Я бы выделил несколько ипостасей Николая Шмелёва, человека на редкость многогранного и не поддающегося общеизвестным шаблонным оценкам.
Первая: вальяжный русский интеллигент старого, дореволюционного образца, в кресле и с трубкой в зубах, начитанный, философствующий, озирающий мудрым взглядом вереницу минувших столетий.
Вторая: плейбой второй половины ХХ века, ровесник и сотрапезник «шестидесятников», любитель жизни во всех ее проявлениях, ценитель красивого застолья, любимец женщин.
Третья: типичный кабинетный ученый, способный, изолировавшись от мирской суеты, часами сидеть над книгами, трактатами, статистикой, обдумывать и писать научные исследования.
Четвертая: писатель, литератор, сочинитель беллетристических повестей и романов, с наслаждением копающийся в пыли веков, проникающий в мысли и чувства давно ушедших персонажей, дающий простор фантазии, отбрасывающий сухую научную прозу.
Как можно было все это совместить? Я не знаю другого человека, в котором бы могли сочетаться столь различные грани личности. Может быть, именно поэтому, из желания все охватить, и в экономике свое слово сказать, и в литературе попробовать сравняться если не с классиками, то по крайней мере с Нагибиным, Битовым, Аксёновым, и в академической иерархии двигаться до потолка (а ради этого – со сколькими фигурами надо завязывать отношения, сколько потом чертыхаться и отплевываться, сколько погружаться в суету сует) – может быть, поэтому и не все получилось, о чем мечталось? Внешне, формально – куда уж больше, а внутренне? О чем, может быть, жалел Николай, чего бы он не стал повторять, будь возможна другая жизнь, – не знаем…

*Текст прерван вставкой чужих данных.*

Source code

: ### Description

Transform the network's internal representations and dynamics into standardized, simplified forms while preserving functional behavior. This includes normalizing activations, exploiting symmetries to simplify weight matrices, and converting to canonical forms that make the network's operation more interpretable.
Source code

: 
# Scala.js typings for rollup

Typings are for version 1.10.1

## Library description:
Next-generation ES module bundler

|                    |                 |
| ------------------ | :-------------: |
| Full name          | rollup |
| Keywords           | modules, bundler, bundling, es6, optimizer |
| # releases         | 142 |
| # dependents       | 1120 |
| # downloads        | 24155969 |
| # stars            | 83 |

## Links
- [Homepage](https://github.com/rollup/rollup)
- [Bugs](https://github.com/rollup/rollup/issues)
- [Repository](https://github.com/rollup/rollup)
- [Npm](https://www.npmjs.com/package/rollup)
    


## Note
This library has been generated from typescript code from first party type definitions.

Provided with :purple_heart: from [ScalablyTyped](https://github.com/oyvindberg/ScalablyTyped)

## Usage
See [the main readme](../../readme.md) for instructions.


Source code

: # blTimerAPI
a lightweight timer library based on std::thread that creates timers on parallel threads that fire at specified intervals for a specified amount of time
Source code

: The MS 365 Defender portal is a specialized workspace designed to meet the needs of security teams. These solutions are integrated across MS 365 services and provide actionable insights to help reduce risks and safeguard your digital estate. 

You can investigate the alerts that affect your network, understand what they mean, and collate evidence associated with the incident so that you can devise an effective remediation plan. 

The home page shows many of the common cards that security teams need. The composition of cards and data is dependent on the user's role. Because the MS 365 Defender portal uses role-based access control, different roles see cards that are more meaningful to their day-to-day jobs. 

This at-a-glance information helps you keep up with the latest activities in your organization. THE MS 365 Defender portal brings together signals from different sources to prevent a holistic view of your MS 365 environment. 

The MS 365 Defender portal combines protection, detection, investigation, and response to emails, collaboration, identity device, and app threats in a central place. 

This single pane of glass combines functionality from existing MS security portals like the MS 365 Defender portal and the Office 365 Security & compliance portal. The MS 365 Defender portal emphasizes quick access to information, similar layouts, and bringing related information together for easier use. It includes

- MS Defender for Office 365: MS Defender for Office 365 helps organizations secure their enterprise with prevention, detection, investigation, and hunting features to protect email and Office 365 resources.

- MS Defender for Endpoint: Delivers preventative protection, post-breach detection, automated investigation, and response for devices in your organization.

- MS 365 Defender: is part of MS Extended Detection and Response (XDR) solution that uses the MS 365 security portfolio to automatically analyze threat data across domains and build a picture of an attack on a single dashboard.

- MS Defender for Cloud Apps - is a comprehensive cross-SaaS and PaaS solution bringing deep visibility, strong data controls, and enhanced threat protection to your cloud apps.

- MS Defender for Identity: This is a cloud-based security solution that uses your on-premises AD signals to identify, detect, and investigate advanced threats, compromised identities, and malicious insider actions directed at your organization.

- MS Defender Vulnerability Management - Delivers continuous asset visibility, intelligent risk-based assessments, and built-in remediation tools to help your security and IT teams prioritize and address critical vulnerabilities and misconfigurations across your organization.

В давние времена я подарил Николаю котенка. Оказалось, что это норвежский лесной кот. Он прожил 19 лет. И каждый раз, когда я приходил в гости, навстречу мне бросалась, только я успевал открыть дверь, Катя, дочь Николая, держа в руках огромного кота. После этого выходил из кабинета хозяин, и я неизменно спрашивал: «Ну, что нового написал?» Такой был неизменный ритуал. Я знал, что главным в жизни Николая было – писать книги. Он написал бы больше, возможно, создал бы шедевр, если бы… если бы не был тем Николаем Шмелёвым – разносторонним и жадным до всех проявлений жизни, – которого мы знали. И мы должны быть рады, что жили рядом с таким человеком.
Г. И. Мирский
Доктор исторических наук
Заслуженный деятель науки РФ
Николай Петрович Шмелёв: он первым выступил за реформы и первым – против того, как они проводились
Про Николая Петровича писать будут многие. Он был человеком крупного калибра и в литературе, и в экономике, и в судьбе многих людей оставил след на всю их последующую жизнь. В том числе и в моей судьбе. Он был моим начальником, старшим товарищем и соавтором в 1983–1991 гг., когда я работал в Институте США и Канады АН СССР; а после 1991 г. мы общались регулярно и по работе, и как друзья. В 1989 г. в России, а потом и в США вышла наша книга «На переломе»[23]; в 1991 г. под нашей редакцией вышла другая книга[24]; до этого и после этого мы писали вместе докладные записки, статьи, главы в книгах[25].